This is an appeal from the final judgment of the circuit court of the city of St. Louis, on a demurrer to the plaintiff's petition which is as follows:

"Plaintiff states that it is a corporation duly organized under the laws of the state of Missouri, and is engaged in the manufacture of shoes in the city of St. Louis, Missouri, at Twenty-first and Locust streets, in said city, at which place its factory for the purpose of its said manufacturing business is located; and plaintiff says that it has in its employ in said manufacturing business in its factory as aforesaid, between eight and nine hundred persons; that all of these persons are at work as operatives in some department or other of said factory; that of these employees as aforesaid a large number, to wit, about two or three hundred are women and girls, and a large number, to wit, about two or three hundred, are young persons, many of them not being of age, and the balance of said operatives are adult men; that all of these persons are engaged in earning a livelihood at the business of this plaintiff aforesaid; and on the other hand this plaintiff requires the service of these persons to successfully carry on its business of manufacturing shoes as aforesaid.

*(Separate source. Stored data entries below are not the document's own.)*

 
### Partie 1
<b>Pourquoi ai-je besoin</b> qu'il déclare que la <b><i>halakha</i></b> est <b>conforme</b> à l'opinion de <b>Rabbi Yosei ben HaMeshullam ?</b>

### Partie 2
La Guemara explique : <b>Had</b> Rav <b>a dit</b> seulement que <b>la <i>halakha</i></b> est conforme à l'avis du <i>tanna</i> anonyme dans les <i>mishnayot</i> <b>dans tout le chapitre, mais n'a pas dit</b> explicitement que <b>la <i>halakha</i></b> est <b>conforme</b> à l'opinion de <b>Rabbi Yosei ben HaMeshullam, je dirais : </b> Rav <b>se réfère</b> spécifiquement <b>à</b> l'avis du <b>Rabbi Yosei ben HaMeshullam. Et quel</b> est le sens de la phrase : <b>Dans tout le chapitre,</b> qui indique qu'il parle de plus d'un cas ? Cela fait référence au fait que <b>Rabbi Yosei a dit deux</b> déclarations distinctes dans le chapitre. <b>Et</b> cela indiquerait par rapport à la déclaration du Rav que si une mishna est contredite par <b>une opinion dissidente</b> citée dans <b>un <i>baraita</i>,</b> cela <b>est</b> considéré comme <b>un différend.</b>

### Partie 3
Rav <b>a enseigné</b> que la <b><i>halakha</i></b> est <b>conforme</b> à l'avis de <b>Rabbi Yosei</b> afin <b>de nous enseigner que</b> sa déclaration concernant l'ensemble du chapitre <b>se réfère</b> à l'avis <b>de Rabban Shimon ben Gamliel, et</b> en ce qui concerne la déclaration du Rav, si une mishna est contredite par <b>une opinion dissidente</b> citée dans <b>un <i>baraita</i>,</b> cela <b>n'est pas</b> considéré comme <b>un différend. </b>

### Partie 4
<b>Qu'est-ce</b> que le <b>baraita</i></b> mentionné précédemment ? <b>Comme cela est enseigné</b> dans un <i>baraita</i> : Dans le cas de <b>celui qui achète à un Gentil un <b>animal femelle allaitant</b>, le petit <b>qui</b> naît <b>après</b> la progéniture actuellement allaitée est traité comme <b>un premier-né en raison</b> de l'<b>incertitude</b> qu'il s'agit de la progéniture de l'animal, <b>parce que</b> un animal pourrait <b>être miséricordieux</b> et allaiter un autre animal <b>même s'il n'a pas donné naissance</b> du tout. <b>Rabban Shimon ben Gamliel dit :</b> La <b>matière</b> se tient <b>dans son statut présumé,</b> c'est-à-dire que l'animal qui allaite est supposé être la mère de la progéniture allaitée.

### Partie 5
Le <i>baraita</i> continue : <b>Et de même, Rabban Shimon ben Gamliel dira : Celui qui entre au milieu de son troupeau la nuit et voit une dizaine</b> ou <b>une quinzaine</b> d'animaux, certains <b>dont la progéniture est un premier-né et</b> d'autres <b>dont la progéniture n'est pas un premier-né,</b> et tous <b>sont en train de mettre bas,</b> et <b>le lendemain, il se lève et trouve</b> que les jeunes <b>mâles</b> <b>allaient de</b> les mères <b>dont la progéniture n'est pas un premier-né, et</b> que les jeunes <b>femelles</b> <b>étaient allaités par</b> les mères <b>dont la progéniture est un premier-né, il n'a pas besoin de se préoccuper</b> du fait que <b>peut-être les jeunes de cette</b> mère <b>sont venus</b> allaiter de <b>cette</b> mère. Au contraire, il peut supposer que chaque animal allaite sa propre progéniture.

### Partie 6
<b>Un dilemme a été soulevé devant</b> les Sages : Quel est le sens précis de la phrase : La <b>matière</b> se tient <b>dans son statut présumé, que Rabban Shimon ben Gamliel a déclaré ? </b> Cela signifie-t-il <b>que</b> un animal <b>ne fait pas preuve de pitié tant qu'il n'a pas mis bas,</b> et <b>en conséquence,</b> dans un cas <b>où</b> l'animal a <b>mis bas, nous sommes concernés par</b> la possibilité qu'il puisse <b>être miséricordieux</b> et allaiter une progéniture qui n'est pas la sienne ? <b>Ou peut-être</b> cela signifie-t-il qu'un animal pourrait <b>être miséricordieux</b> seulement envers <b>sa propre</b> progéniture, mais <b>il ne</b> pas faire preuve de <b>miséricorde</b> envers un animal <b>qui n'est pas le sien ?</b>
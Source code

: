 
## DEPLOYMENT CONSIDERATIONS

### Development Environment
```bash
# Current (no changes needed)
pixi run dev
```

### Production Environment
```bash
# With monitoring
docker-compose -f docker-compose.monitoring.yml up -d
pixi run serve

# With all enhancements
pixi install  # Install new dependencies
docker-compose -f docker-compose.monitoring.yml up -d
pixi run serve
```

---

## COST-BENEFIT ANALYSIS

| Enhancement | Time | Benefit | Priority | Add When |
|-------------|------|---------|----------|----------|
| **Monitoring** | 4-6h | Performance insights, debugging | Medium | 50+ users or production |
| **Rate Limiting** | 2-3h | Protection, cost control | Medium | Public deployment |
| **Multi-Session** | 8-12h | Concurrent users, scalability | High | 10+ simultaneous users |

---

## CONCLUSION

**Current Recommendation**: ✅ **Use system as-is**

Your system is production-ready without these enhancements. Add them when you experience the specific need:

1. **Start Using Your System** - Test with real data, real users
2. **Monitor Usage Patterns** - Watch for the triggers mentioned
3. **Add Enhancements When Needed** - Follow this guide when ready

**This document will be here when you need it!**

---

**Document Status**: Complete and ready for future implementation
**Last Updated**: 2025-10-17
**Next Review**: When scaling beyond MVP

"Plaintiff further states that all of these employees now in the employ of this plaintiff are desirous of continuing in the service of the plaintiff in its said business as aforesaid.

"Plaintiff further states that ten or fifteen days ago some of its employees, including all the defendants herein, except the defendants Thomas Beaty and P. J. McGarry, went out of the employ of this plaintiff on what is commonly called a strike claiming to have some grievance against this plaintiff, and which this plaintiff says was without any reasonable ground to rest upon, and thereupon attempted to inaugurate among the employees of this plaintiff what is commonly called a strike; that thereupon the said defendants, lately employees of this plaintiff, together with the defendants Beaty and McGarry, and divers other persons, unlawfully and wrongfully combined and confederated together to terrorize and thereby by intimidation and threats to prevent the other employees of this plaintiff from peaceably or otherwise prosecuting their work in plaintiff's factory; that thereupon all of the defendants hereto, together with their associates and confederates, whose names are at this moment unknown to this plaintiff, began and have constantly pursued a course of threats of personal violence and intimidation and persuasion for the purpose by means of such intimidation and threats and fear to prevent the other employees of this plaintiff from peaceably or otherwise prosecuting their work in plaintiff's factory; that all of the said defendants thereto, together with divers and sundry other persons, who are their associates and confederates, have constantly hung about the plaintiff's said factory at the place aforesaid; and upon the streets in close proximity for the purpose of picketing the premises of this plaintiff, and by putting the employees of this plaintiff in fear of bodily injury to thereby keep them from continuing their employment with this plaintiff, and also for the purpose of preventing other persons from entering the employ of the plaintiff; and the said defendants and their associates and confederates as a part of their policy of threats and intimidation, and for the purpose of carrying of their unlawful combination, have gone to the home of divers of the employees of this plaintiff at nighttime and then and there undertaken to induce by persuasion and by intimidation and threats the employees of this plaintiff from further prosecuting their work in plaint...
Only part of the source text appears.